A moral philanthropist: generous justification for the status quo 

In order to understand the proliferation and perseverance of charitable giving as a means of addressing undesirable social circumstances, I aim excavate select intellectual and philosophical grounds for charitable giving where it serves to motivate and justify philanthropic actors. To evaluate philanthropy in the contemporary context, I ask how certain political and economic arrangements—those in which substantial wealth inequality exists and persists—structures an appreciation for charitable giving, or philanthropy more broadly, as a normative good. In considering two strands of normative ethics, consequentialism on the one hand and Aristotelian virtue ethics on the other, I ask how charitable giving—philanthropy—is evaluated as a means of ameliorating the suffering of the most vulnerable. More specifically, how ‘effective altruism’ as a social movement adjacent to consequentialist utilitarianism is inhabited by elements of Aristotelian virtue. I demonstrate the limitations of atomistic Aristotelian virtue and consequentialist logic where it guides and justifies contemporary philanthropic action, and the ways accepting certain political and economic arrangements as a present reality undermines the ostensible goals of such projects.

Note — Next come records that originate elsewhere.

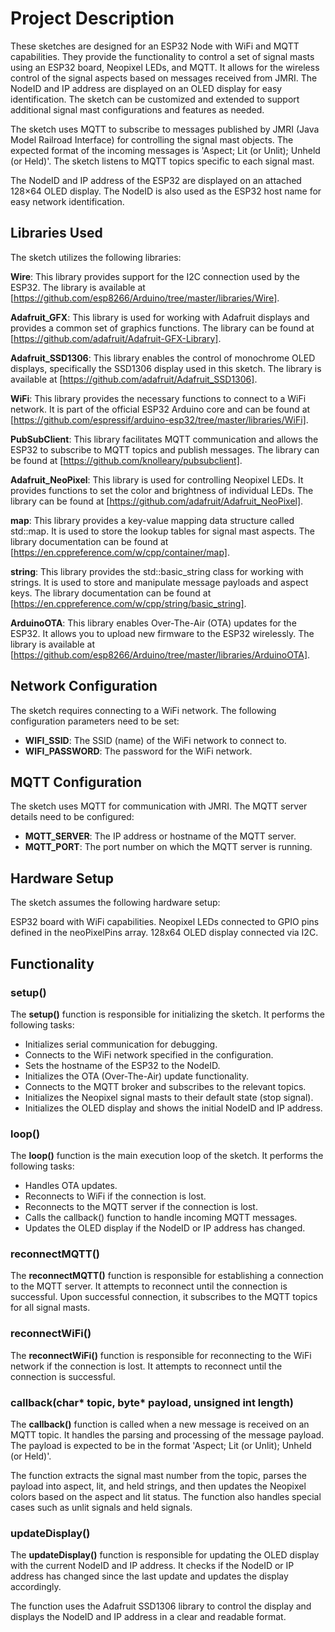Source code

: # Project Description
These sketches are designed for an ESP32 Node with WiFi and MQTT capabilities. They provide the functionality to control a set of signal masts using an ESP32 board, Neopixel LEDs, and MQTT. It allows for the wireless control of the signal aspects based on messages received from JMRI. The NodeID and IP address are displayed on an OLED display for easy identification. The sketch can be customized and extended to support additional signal mast configurations and features as needed.

The sketch uses MQTT to subscribe to messages published by JMRI (Java Model Railroad Interface) for controlling the signal mast objects. The expected format of the incoming messages is 'Aspect; Lit (or Unlit); Unheld (or Held)'. The sketch listens to MQTT topics specific to each signal mast.

The NodeID and IP address of the ESP32 are displayed on an attached 128×64 OLED display. The NodeID is also used as the ESP32 host name for easy network identification.

## Libraries Used
The sketch utilizes the following libraries:

**Wire**: This library provides support for the I2C connection used by the ESP32. The library is available at [https://github.com/esp8266/Arduino/tree/master/libraries/Wire].

**Adafruit_GFX**: This library is used for working with Adafruit displays and provides a common set of graphics functions. The library can be found at [https://github.com/adafruit/Adafruit-GFX-Library].

**Adafruit_SSD1306**: This library enables the control of monochrome OLED displays, specifically the SSD1306 display used in this sketch. The library is available at [https://github.com/adafruit/Adafruit_SSD1306].

**WiFi**: This library provides the necessary functions to connect to a WiFi network. It is part of the official ESP32 Arduino core and can be found at [https://github.com/espressif/arduino-esp32/tree/master/libraries/WiFi].

**PubSubClient**: This library facilitates MQTT communication and allows the ESP32 to subscribe to MQTT topics and publish messages. The library can be found at [https://github.com/knolleary/pubsubclient].

**Adafruit_NeoPixel**: This library is used for controlling Neopixel LEDs. It provides functions to set the color and brightness of individual LEDs. The library can be found at [https://github.com/adafruit/Adafruit_NeoPixel].

**map**: This library provides a key-value mapping data structure called std::map. It is used to store the lookup tables for signal mast aspects. The library documentation can be found at [https://en.cppreference.com/w/cpp/container/map].

**string**: This library provides the std::basic_string class for working with strings. It is used to store and manipulate message payloads and aspect keys. The library documentation can be found at [https://en.cppreference.com/w/cpp/string/basic_string].

**ArduinoOTA**: This library enables Over-The-Air (OTA) updates for the ESP32. It allows you to upload new firmware to the ESP32 wirelessly. The library is available at [https://github.com/esp8266/Arduino/tree/master/libraries/ArduinoOTA].

## Network Configuration
The sketch requires connecting to a WiFi network. The following configuration parameters need to be set:

- **WIFI_SSID**: The SSID (name) of the WiFi network to connect to.
- **WIFI_PASSWORD**: The password for the WiFi network.

## MQTT Configuration
The sketch uses MQTT for communication with JMRI. The MQTT server details need to be configured:

- **MQTT_SERVER**: The IP address or hostname of the MQTT server.
- **MQTT_PORT**: The port number on which the MQTT server is running.

## Hardware Setup
The sketch assumes the following hardware setup:

ESP32 board with WiFi capabilities.
Neopixel LEDs connected to GPIO pins defined in the neoPixelPins array.
128x64 OLED display connected via I2C.

## Functionality
### setup()
The **setup()** function is responsible for initializing the sketch. It performs the following tasks:

- Initializes serial communication for debugging.
- Connects to the WiFi network specified in the configuration.
- Sets the hostname of the ESP32 to the NodeID.
- Initializes the OTA (Over-The-Air) update functionality.
- Connects to the MQTT broker and subscribes to the relevant topics.
- Initializes the Neopixel signal masts to their default state (stop signal).
- Initializes the OLED display and shows the initial NodeID and IP address.

### loop()
The **loop()** function is the main execution loop of the sketch. It performs the following tasks:

- Handles OTA updates.
- Reconnects to WiFi if the connection is lost.
- Reconnects to the MQTT server if the connection is lost.
- Calls the callback() function to handle incoming MQTT messages.
- Updates the OLED display if the NodeID or IP address has changed.

### reconnectMQTT()
The **reconnectMQTT()** function is responsible for establishing a connection to the MQTT server. It attempts to reconnect until the connection is successful. Upon successful connection, it subscribes to the MQTT topics for all signal masts.

### reconnectWiFi()
The **reconnectWiFi()** function is responsible for reconnecting to the WiFi network if the connection is lost. It attempts to reconnect until the connection is successful.

### callback(char* topic, byte* payload, unsigned int length)
The **callback()** function is called when a new message is received on an MQTT topic. It handles the parsing and processing of the message payload. The payload is expected to be in the format 'Aspect; Lit (or Unlit); Unheld (or Held)'.

The function extracts the signal mast number from the topic, parses the payload into aspect, lit, and held strings, and then updates the Neopixel colors based on the aspect and lit status. The function also handles special cases such as unlit signals and held signals.

### updateDisplay()
The **updateDisplay()** function is responsible for updating the OLED display with the current NodeID and IP address. It checks if the NodeID or IP address has changed since the last update and updates the display accordingly.

The function uses the Adafruit SSD1306 library to control the display and displays the NodeID and IP address in a clear and readable format.







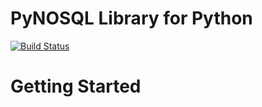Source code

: # PyNOSQL Library for Python
[![Build Status](https://travis-ci.org/stajkowski/pynosql.svg?branch=master)](https://travis-ci.org/stajkowski/pynosql)

# Getting Started
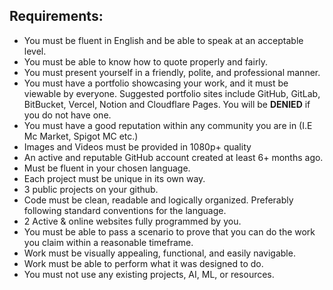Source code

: ## Requirements:

- You must be fluent in English and be able to speak at an acceptable level.
- You must be able to know how to quote properly and fairly. 
- You must present yourself in a friendly, polite, and professional manner. 
- You must have a portfolio showcasing your work, and it must be viewable by everyone. Suggested portfolio sites include GitHub, GitLab, BitBucket, Vercel, Notion and Cloudflare Pages. You will be **DENIED** if you do not have one. 
- You must have a good reputation within any community you are in (I.E Mc Market, Spigot MC etc.) 
- Images and Videos must be provided in 1080p+ quality 
- An active and reputable GitHub account created at least 6+ months ago. 
- Must be fluent in your chosen language. 
- Each project must be unique in its own way. 
- 3 public projects on your github. 
- Code must be clean, readable and logically organized. Preferably following standard conventions for the language. 
- 2 Active & online websites fully programmed by you. 
- You must be able to pass a scenario to prove that you can do the work you claim within a reasonable timeframe.  
- Work must be visually appealing, functional, and easily navigable. 
- Work must be able to perform what it was designed to do. 
- You must not use any existing projects, AI, ML, or resources. 
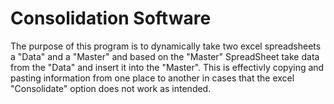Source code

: # Consolidation Software
The purpose of this program is to dynamically take two excel spreadsheets a "Data" and a "Master" and based on the "Master" SpreadSheet take data from the "Data" and insert it into the "Master". This is effectivly copying and pasting information from one place to another in cases that the excel "Consolidate" option does not work as intended.
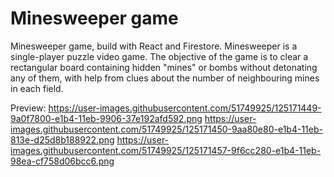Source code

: <h1>Minesweeper game</h1>

Minesweeper game, build with React and Firestore.
Minesweeper is a single-player puzzle video game. 
The objective of the game is to clear a rectangular board containing hidden "mines" or bombs without detonating any of them, with help from clues about the number of neighbouring mines in each field.

Preview:
https://user-images.githubusercontent.com/51749925/125171449-9a0f7800-e1b4-11eb-9906-37e192afd592.png
https://user-images.githubusercontent.com/51749925/125171450-9aa80e80-e1b4-11eb-813e-d25d8b188922.png
https://user-images.githubusercontent.com/51749925/125171457-9f6cc280-e1b4-11eb-98ea-cf758d06bcc6.png
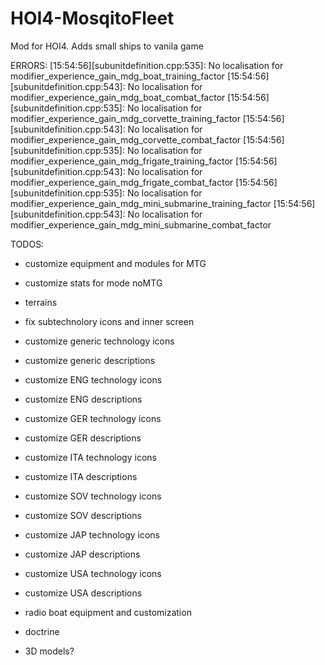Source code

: # HOI4-MosqitoFleet
Mod for HOI4. Adds small ships to vanila game

ERRORS:
[15:54:56][subunitdefinition.cpp:535]: No localisation for modifier_experience_gain_mdg_boat_training_factor
[15:54:56][subunitdefinition.cpp:543]: No localisation for modifier_experience_gain_mdg_boat_combat_factor
[15:54:56][subunitdefinition.cpp:535]: No localisation for modifier_experience_gain_mdg_corvette_training_factor
[15:54:56][subunitdefinition.cpp:543]: No localisation for modifier_experience_gain_mdg_corvette_combat_factor
[15:54:56][subunitdefinition.cpp:535]: No localisation for modifier_experience_gain_mdg_frigate_training_factor
[15:54:56][subunitdefinition.cpp:543]: No localisation for modifier_experience_gain_mdg_frigate_combat_factor
[15:54:56][subunitdefinition.cpp:535]: No localisation for modifier_experience_gain_mdg_mini_submarine_training_factor
[15:54:56][subunitdefinition.cpp:543]: No localisation for modifier_experience_gain_mdg_mini_submarine_combat_factor


TODOS:
- customize equipment and modules for MTG

- customize stats for mode noMTG

- terrains

- fix subtechnolory icons  and inner screen
- customize generic technology icons
- customize generic descriptions

- customize ENG technology icons
- customize ENG descriptions

- customize GER technology icons
- customize GER descriptions

- customize ITA technology icons
- customize ITA descriptions

- customize SOV technology icons
- customize SOV descriptions

- customize JAP technology icons
- customize JAP descriptions

- customize USA technology icons
- customize USA descriptions

- radio boat equipment and customization

- doctrine

- 3D models?
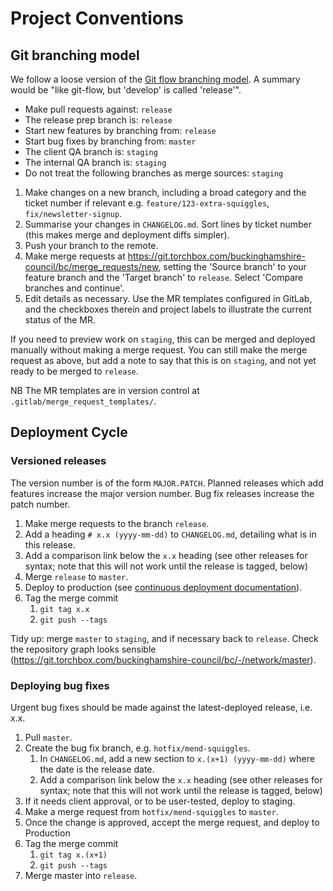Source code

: # Project Conventions

## Git branching model

We follow a loose version of the [Git flow branching model](https://nvie.com/posts/a-successful-git-branching-model/). A summary would be "like git-flow, but 'develop' is called 'release'".

- Make pull requests against: `release`
- The release prep branch is: `release`
- Start new features by branching from: `release`
- Start bug fixes by branching from: `master`
- The client QA branch is: `staging`
- The internal QA branch is: `staging`
- Do not treat the following branches as merge sources: `staging`

1. Make changes on a new branch, including a broad category and the ticket number if relevant e.g. `feature/123-extra-squiggles`, `fix/newsletter-signup`.
1. Summarise your changes in `CHANGELOG.md`. Sort lines by ticket number (this makes merge and deployment diffs simpler).
1. Push your branch to the remote.
1. Make merge requests at https://git.torchbox.com/buckinghamshire-council/bc/merge_requests/new, setting the 'Source branch' to your feature branch and the 'Target branch' to `release`. Select 'Compare branches and continue'.
1. Edit details as necessary. Use the MR templates configured in GitLab, and the checkboxes therein and project labels to illustrate the current status of the MR.

If you need to preview work on `staging`, this can be merged and deployed manually without making a merge request. You can still make the merge request as above, but add a note to say that this is on `staging`, and not yet ready to be merged to `release`.

NB The MR templates are in version control at `.gitlab/merge_request_templates/`.

## Deployment Cycle

### Versioned releases

The version number is of the form `MAJOR.PATCH`. Planned releases which add features increase the major version number. Bug fix releases increase the patch number.

1. Make merge requests to the branch `release`.
1. Add a heading `# x.x (yyyy-mm-dd)` to `CHANGELOG.md`, detailing what is in this release.
1. Add a comparison link below the `x.x` heading (see other releases for syntax; note that this will not work until the release is tagged, below)
1. Merge `release` to `master`.
1. Deploy to production (see [continuous deployment documentation](continuous-deployment.md#deploying-to-production)).
1. Tag the merge commit
   1. `git tag x.x`
   1. `git push --tags`

Tidy up: merge `master` to `staging`, and if necessary back to `release`. Check the repository graph looks sensible (https://git.torchbox.com/buckinghamshire-council/bc/-/network/master).

### Deploying bug fixes

Urgent bug fixes should be made against the latest-deployed release, i.e. x.x.

1. Pull `master`.
1. Create the bug fix branch, e.g. `hotfix/mend-squiggles`.
   1. In `CHANGELOG.md`, add a new section to `x.(x+1) (yyyy-mm-dd)` where the
      date is the release date.
   1. Add a comparison link below the `x.x` heading (see other releases for syntax; note that this will not work until the release is tagged, below)
1. If it needs client approval, or to be user-tested, deploy to staging.
1. Make a merge request from `hotfix/mend-squiggles` to `master`.
1. Once the change is approved, accept the merge request, and deploy to
   Production
1. Tag the merge commit
   1. `git tag x.(x+1)`
   1. `git push --tags`
1. Merge master into `release`.
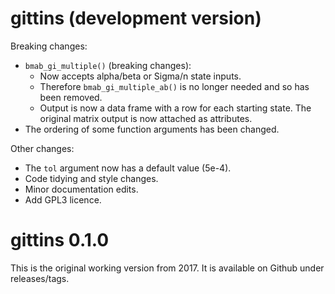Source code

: # gittins (development version)

Breaking changes:

* `bmab_gi_multiple()` (breaking changes):
  * Now accepts alpha/beta or Sigma/n state inputs.
  * Therefore `bmab_gi_multiple_ab()` is no longer needed and so has been removed.
  * Output is now a data frame with a row for each starting state. The original matrix output is 
  now attached as attributes.
* The ordering of some function arguments has been changed.

Other changes:

* The `tol` argument now has a default value (5e-4).
* Code tidying and style changes.
* Minor documentation edits. 
* Add GPL3 licence.

# gittins 0.1.0

This is the original working version from 2017. It is available on Github under releases/tags.
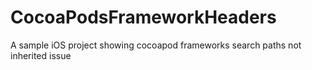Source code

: # CocoaPodsFrameworkHeaders
A sample iOS project showing cocoapod frameworks search paths not inherited issue
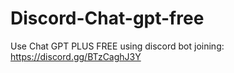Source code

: # Discord-Chat-gpt-free
Use Chat GPT PLUS FREE using discord bot joining: https://discord.gg/BTzCaghJ3Y







                                                                                    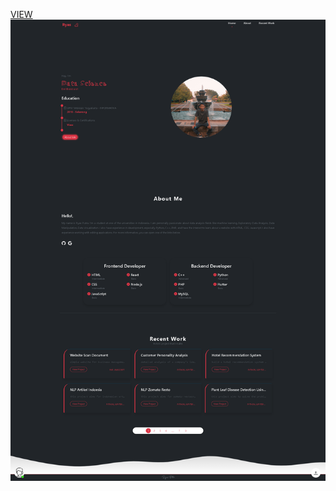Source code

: [VIEW](https://ryas-yusenda.github.io/)
<img src="assets/vendor/web.png" alt="https://ryas-yusenda.github.io/"><br>
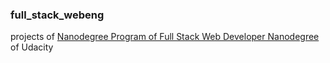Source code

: ### full_stack_webeng
projects of [Nanodegree Program of Full Stack Web Developer Nanodegree](https://www.udacity.com/course/full-stack-web-developer-nanodegree--nd004) of Udacity
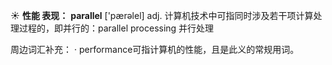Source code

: ☀ <span class="category">**性能 表现：**</span>
<span class="vocabulary">**parallel**</span> ['pærəlel] 
<span class="definition">adj. 计算机技术中可指同时涉及若干项计算处理过程的，即并行的：</span>parallel processing 并行处理

周边词汇补充：
· performance可指计算机的性能，且是此义的常规用词。

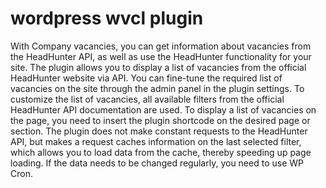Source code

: # wordpress wvcl plugin

With Company vacancies, you can get information about vacancies from the HeadHunter API, as well as use the HeadHunter functionality for your site.
The plugin allows you to display a list of vacancies from the official HeadHunter website via API.
You can fine-tune the required list of vacancies on the site through the admin panel in the plugin settings.
To customize the list of vacancies, all available filters from the official HeadHunter API documentation are used.
To display a list of vacancies on the page, you need to insert the plugin shortcode on the desired page or section.
The plugin does not make constant requests to the HeadHunter API, but makes a request caches information on the last selected filter, which allows you to load data from the cache, thereby speeding up page loading.
If the data needs to be changed regularly, you need to use WP Cron.
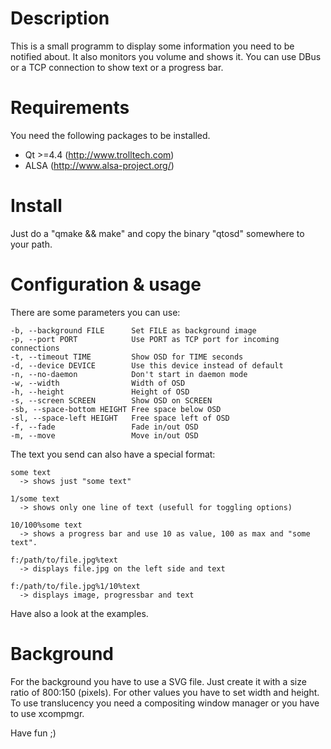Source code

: Description
===========

This is a small programm to display some information you need to be notified
about. It also monitors you volume and shows it. You can use DBus or a TCP
connection to show text or a progress bar.

Requirements
============

You need the following packages to be installed.
- Qt >=4.4 (http://www.trolltech.com)
- ALSA (http://www.alsa-project.org/)

Install
=======
Just do a "qmake && make" and copy the binary "qtosd" somewhere to your path.

Configuration & usage
=====================

There are some parameters you can use:

    -b, --background FILE      Set FILE as background image
    -p, --port PORT            Use PORT as TCP port for incoming connections
    -t, --timeout TIME         Show OSD for TIME seconds
    -d, --device DEVICE        Use this device instead of default
    -n, --no-daemon            Don't start in daemon mode
    -w, --width                Width of OSD
    -h, --height               Height of OSD
    -s, --screen SCREEN        Show OSD on SCREEN
    -sb, --space-bottom HEIGHT Free space below OSD
    -sl, --space-left HEIGHT   Free space left of OSD
    -f, --fade                 Fade in/out OSD
    -m, --move                 Move in/out OSD

The text you send can also have a special format:

    some text
      -> shows just "some text"
    
    1/some text
      -> shows only one line of text (usefull for toggling options)
    
    10/100%some text
      -> shows a progress bar and use 10 as value, 100 as max and "some text".
    
    f:/path/to/file.jpg%text
      -> displays file.jpg on the left side and text
    
    f:/path/to/file.jpg%1/10%text
      -> displays image, progressbar and text

Have also a look at the examples.

Background
==========
For the background you have to use a SVG file. Just create it with a size ratio
of 800:150 (pixels). For other values you have to set width and height.  To use
translucency you need a compositing window manager or you have to use xcompmgr.

Have fun ;)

Reformers in Crisis: identifying and evaluating opportunistic education reformers during moments of emergency, with Laura Ogburn

When COVID-19 emerged as a global health crisis, many states and districts issued emergency mandates or recommendations to close school buildings and facilities for the remainder of the school year, with rapidly developed accommodations for delivering educational content to students. For many districts, closures precipitated a massive temporary shift to online formats and an interruption of typical schooling operations. This interruption has been repeatedly framed by education reformers not just as a crisis or emergency, but also as an opportunity to make more lasting changes to the education system.